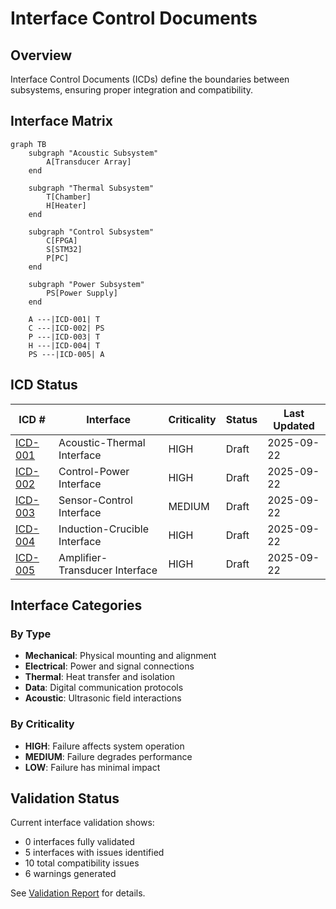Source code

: # Interface Control Documents

## Overview

Interface Control Documents (ICDs) define the boundaries between subsystems, ensuring proper integration and compatibility.

## Interface Matrix

```mermaid
graph TB
    subgraph "Acoustic Subsystem"
        A[Transducer Array]
    end
    
    subgraph "Thermal Subsystem"
        T[Chamber]
        H[Heater]
    end
    
    subgraph "Control Subsystem"
        C[FPGA]
        S[STM32]
        P[PC]
    end
    
    subgraph "Power Subsystem"
        PS[Power Supply]
    end
    
    A ---|ICD-001| T
    C ---|ICD-002| PS
    P ---|ICD-003| T
    H ---|ICD-004| T
    PS ---|ICD-005| A
```

## ICD Status

| ICD # | Interface | Criticality | Status | Last Updated |
|-------|-----------|-------------|--------|--------------|
| [ICD-001](ICD-001.md) | Acoustic-Thermal Interface | HIGH | Draft | 2025-09-22 |
| [ICD-002](ICD-002.md) | Control-Power Interface | HIGH | Draft | 2025-09-22 |
| [ICD-003](ICD-003.md) | Sensor-Control Interface | MEDIUM | Draft | 2025-09-22 |
| [ICD-004](ICD-004.md) | Induction-Crucible Interface | HIGH | Draft | 2025-09-22 |
| [ICD-005](ICD-005.md) | Amplifier-Transducer Interface | HIGH | Draft | 2025-09-22 |

## Interface Categories

### By Type
- **Mechanical**: Physical mounting and alignment
- **Electrical**: Power and signal connections
- **Thermal**: Heat transfer and isolation
- **Data**: Digital communication protocols
- **Acoustic**: Ultrasonic field interactions

### By Criticality
- **HIGH**: Failure affects system operation
- **MEDIUM**: Failure degrades performance
- **LOW**: Failure has minimal impact

## Validation Status

Current interface validation shows:
- 0 interfaces fully validated
- 5 interfaces with issues identified
- 10 total compatibility issues
- 6 warnings generated

See [Validation Report](validation.md) for details.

■ ■ ■ ■ ■

— GOAL OF THE EXERCISE —
Find and copy each line in the material above where the string "Status" occurs.

— TASK ANSWER —
## ICD Status
| ICD # | Interface | Criticality | Status | Last Updated |
## Validation Status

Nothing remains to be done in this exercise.